The World Health Organization (WHO) has authorised a second malaria vaccine, in a decision that could offer countries a cheaper and a more readily available option than the world’s first shot against the parasitic disease.

WHO director-general Tedros Adhanom Ghebreyesus said the UN health agency was approving the new malaria vaccine based on the advice of two expert groups, recommending its use in children at risk of the disease.

“As a malaria researcher, I used to dream of the day we would have a safe and effective vaccine against malaria. Now we have two,” Dr Tedros said.

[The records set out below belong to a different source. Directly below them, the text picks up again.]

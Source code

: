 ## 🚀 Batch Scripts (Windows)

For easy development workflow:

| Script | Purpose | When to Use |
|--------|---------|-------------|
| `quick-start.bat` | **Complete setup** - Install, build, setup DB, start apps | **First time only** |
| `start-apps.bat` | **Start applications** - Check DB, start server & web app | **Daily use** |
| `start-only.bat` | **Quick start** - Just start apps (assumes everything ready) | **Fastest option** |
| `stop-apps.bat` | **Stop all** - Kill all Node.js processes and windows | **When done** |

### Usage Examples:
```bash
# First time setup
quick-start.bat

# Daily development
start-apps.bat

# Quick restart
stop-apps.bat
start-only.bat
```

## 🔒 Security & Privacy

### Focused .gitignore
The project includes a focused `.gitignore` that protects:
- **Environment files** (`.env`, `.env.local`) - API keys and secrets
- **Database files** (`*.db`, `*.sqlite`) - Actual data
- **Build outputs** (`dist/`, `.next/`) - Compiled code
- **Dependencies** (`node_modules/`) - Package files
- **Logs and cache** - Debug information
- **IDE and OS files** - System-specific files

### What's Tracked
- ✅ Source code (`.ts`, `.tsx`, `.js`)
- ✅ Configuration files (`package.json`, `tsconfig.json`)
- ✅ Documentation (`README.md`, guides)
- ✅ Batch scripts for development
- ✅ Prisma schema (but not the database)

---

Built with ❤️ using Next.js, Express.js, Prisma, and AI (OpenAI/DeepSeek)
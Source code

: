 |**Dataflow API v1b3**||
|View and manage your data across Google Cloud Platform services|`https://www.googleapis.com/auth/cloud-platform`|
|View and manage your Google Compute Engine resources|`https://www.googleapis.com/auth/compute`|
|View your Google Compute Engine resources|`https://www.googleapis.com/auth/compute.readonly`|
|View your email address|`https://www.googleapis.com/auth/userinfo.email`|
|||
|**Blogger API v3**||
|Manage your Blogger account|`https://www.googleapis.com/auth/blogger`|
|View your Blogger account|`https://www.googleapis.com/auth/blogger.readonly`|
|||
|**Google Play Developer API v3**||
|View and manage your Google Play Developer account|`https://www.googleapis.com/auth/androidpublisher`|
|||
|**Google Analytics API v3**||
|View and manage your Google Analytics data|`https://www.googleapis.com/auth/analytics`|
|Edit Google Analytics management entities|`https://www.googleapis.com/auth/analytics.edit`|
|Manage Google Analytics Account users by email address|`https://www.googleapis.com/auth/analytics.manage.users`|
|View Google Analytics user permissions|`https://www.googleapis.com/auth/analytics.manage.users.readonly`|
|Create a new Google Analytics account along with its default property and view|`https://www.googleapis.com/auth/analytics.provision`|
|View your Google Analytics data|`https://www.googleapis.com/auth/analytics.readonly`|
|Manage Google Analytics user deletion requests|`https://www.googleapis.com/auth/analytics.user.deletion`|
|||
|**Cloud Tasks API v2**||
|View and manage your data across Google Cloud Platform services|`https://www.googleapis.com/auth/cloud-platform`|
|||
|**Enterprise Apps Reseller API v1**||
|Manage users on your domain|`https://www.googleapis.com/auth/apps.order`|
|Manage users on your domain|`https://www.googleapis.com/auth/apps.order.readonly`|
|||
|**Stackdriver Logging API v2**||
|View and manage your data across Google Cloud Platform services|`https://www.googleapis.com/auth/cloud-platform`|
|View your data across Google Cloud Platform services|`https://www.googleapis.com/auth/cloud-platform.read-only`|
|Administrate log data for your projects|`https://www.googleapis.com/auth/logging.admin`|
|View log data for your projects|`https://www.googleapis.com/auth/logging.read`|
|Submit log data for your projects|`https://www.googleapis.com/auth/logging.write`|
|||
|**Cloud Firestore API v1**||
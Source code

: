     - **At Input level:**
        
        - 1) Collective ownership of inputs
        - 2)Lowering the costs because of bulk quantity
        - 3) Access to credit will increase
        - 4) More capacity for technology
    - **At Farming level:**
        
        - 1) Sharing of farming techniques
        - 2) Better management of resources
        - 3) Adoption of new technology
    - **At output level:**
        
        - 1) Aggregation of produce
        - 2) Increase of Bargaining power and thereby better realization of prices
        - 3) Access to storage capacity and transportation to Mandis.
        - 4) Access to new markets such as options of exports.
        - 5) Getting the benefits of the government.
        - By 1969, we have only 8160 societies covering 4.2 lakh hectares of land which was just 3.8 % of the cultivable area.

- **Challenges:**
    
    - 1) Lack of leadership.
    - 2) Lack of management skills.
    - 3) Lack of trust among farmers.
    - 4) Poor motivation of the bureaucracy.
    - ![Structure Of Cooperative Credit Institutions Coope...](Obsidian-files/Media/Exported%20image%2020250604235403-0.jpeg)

Oxford University developed the new three-dose vaccine with help from the Serum Institute of India.

Research suggests it is more than 75 per cent effective and that protection is maintained for at least another year with a booster.

Dr Tedros said the shot would cost about $US2 to $US4 ($3.1–$6.2) and could be available in some countries next year if funders agree to buy it.

Earlier this year, regulatory authorities in Ghana and Burkina Faso approved the vaccine.

“This is one more tool we will now have, but it’s not going to replace bed nets and spraying insecticides,” said John Johnson from Doctors Without Borders.

“This is not the vaccine that’s going to stop malaria.”

Mr Johnson was not part of the WHO expert group that gave the Oxford vaccine the green light.

New jab could lower deaths, severe illness in a few years

In 2021, WHO endorsed the first malaria vaccine in what it described as a “historic” effort to end the devastating toll the mosquito-transmitted disease has on Africa, home to most of the world’s estimated 200 million cases and 400,000 deaths.

But that vaccine, known as Mosquirix and made by GSK, is only about 30 per cent effective, requires four doses and protection fades within months.

WHO experts, however, said the data to date on the GSK and Oxford-developed vaccines does not show which one is more effective.

Neither of the malaria vaccines stop transmission.(Reuters: Baz Ratner/File)

The Bill & Melinda Gates Foundation, one of the GSK vaccine’s biggest backers, stepped back last year from financially supporting Mosquirix’s rollout, saying it was less effective than officials would like and that funding would be better used elsewhere.

“The big difference with these two vaccines is access,” Mr Johnson said, noting that only about a dozen countries are scheduled to get limited quantities of the GSK vaccine in the next few years.

GSK has said it can only produce about 15 million doses a year.